++++ INPUT RECORDS

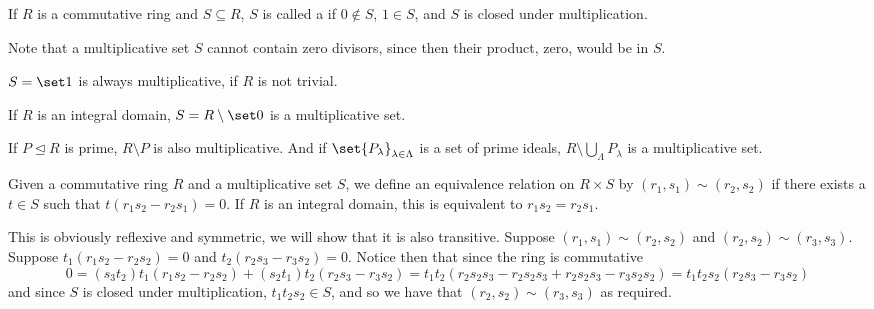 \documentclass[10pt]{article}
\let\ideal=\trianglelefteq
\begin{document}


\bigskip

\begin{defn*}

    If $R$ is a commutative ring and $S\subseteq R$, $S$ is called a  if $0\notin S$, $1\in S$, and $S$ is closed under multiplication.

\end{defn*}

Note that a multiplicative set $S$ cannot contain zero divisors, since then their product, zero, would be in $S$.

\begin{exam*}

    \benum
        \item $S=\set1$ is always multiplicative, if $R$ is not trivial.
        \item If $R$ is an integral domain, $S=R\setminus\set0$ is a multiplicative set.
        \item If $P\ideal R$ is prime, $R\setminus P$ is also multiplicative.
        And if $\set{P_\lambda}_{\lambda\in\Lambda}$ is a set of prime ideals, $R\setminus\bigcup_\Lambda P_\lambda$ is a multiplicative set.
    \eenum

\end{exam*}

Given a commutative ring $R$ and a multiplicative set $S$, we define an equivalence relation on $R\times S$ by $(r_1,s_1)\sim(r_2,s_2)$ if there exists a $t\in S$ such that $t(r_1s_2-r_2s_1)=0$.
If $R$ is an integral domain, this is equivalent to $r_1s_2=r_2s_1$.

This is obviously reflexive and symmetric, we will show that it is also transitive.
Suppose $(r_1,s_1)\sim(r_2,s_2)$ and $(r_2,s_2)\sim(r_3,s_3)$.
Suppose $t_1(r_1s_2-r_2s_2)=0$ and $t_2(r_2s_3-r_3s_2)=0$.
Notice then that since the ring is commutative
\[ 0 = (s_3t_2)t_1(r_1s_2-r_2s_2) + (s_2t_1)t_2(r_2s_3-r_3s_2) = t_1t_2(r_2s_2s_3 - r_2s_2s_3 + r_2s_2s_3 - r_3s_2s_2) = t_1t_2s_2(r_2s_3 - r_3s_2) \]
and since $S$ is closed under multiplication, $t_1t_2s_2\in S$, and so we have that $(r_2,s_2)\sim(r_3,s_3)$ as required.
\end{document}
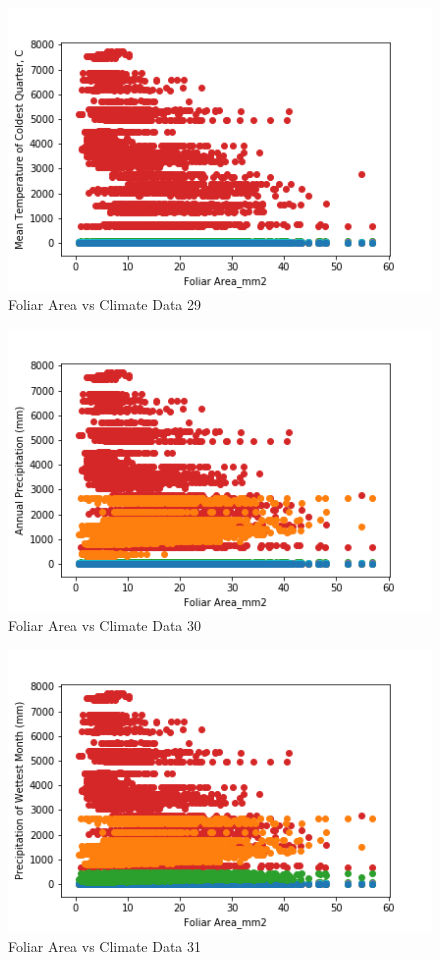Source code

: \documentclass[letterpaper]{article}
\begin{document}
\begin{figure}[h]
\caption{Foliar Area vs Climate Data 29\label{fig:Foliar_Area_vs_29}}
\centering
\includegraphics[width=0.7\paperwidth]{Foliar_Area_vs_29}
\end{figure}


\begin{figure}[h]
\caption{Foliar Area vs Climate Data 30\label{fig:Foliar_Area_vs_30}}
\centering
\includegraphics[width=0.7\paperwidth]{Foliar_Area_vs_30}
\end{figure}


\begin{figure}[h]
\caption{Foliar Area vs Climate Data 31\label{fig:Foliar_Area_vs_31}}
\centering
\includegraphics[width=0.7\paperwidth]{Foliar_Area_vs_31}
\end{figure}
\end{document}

++++++++
++++ INPUT RECORDS

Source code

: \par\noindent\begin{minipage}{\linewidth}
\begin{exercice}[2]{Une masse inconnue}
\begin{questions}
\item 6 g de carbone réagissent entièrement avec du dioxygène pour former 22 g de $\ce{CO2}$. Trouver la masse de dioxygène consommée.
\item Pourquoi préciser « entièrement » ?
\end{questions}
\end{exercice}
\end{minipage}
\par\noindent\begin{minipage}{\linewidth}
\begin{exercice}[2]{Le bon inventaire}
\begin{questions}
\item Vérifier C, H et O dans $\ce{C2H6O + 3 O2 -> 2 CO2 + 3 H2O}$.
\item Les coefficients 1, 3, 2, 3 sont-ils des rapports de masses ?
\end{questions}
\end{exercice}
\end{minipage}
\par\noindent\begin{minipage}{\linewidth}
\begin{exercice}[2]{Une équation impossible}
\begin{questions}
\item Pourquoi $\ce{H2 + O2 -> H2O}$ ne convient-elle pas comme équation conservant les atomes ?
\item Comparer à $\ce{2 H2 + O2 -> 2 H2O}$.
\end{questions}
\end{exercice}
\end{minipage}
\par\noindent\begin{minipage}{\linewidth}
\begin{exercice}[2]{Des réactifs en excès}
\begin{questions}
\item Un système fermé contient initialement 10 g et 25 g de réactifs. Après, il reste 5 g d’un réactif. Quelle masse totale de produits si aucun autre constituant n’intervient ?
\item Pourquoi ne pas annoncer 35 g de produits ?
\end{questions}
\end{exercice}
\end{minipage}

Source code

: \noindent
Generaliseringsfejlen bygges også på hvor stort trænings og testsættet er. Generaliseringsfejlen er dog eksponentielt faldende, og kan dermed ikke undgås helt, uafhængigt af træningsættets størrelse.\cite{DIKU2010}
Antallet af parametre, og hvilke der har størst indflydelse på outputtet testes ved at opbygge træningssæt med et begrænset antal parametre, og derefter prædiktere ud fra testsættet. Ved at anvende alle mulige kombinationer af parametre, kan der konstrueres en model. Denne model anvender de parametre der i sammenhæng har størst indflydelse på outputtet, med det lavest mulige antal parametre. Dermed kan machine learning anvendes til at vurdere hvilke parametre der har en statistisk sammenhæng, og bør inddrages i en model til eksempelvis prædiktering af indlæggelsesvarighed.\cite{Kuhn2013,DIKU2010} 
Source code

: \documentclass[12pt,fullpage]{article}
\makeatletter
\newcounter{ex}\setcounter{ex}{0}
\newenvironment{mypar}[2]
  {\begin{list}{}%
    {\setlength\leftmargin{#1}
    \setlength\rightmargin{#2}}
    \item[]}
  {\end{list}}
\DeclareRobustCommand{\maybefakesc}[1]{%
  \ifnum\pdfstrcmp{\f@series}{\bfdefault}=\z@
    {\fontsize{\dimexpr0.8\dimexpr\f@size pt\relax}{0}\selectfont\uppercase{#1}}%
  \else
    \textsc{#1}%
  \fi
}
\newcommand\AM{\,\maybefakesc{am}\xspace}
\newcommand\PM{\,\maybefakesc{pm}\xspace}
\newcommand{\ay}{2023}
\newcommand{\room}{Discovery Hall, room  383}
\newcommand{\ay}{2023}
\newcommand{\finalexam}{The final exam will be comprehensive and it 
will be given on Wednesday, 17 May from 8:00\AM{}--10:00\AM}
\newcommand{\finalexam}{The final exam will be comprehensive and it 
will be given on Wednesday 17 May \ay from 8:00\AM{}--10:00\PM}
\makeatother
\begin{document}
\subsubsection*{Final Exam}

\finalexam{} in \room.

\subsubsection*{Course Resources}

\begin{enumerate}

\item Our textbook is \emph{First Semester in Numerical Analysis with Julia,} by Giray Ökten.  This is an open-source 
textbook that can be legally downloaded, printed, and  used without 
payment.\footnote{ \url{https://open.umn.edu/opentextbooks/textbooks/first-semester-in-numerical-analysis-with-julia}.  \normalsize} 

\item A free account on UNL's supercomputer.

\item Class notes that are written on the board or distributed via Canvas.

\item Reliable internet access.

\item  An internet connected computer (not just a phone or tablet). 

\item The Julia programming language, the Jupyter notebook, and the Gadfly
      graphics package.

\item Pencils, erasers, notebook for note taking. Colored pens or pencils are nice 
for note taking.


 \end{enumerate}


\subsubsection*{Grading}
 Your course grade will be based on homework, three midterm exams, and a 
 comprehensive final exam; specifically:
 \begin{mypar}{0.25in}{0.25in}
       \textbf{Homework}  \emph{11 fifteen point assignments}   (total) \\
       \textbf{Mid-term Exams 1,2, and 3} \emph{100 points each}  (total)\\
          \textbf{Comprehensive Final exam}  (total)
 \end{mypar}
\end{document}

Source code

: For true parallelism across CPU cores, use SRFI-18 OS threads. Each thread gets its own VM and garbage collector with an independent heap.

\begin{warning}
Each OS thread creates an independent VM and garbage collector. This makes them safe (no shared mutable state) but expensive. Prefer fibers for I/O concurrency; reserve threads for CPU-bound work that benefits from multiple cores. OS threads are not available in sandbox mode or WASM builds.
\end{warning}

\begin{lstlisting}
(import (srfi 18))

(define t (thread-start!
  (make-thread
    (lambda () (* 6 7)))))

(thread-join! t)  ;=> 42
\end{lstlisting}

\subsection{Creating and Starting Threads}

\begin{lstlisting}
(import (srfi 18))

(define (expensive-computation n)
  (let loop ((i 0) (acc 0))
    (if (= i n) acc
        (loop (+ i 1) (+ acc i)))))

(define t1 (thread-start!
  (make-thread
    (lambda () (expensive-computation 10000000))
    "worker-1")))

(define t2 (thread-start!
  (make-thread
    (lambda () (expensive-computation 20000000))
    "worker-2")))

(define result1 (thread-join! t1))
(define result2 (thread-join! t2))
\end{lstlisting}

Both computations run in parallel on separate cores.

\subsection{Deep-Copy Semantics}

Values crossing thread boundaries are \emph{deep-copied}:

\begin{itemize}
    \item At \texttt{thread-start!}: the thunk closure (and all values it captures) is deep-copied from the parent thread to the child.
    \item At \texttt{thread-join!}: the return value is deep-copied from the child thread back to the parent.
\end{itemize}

++++++++

WHAT YOU NEED TO DO
Pull out each line of the entries that contains "Data".

TASK SOLUTION
\caption{Foliar Area vs Climate Data 29\label{fig:Foliar_Area_vs_29}}
\caption{Foliar Area vs Climate Data 30\label{fig:Foliar_Area_vs_30}}
\caption{Foliar Area vs Climate Data 31\label{fig:Foliar_Area_vs_31}}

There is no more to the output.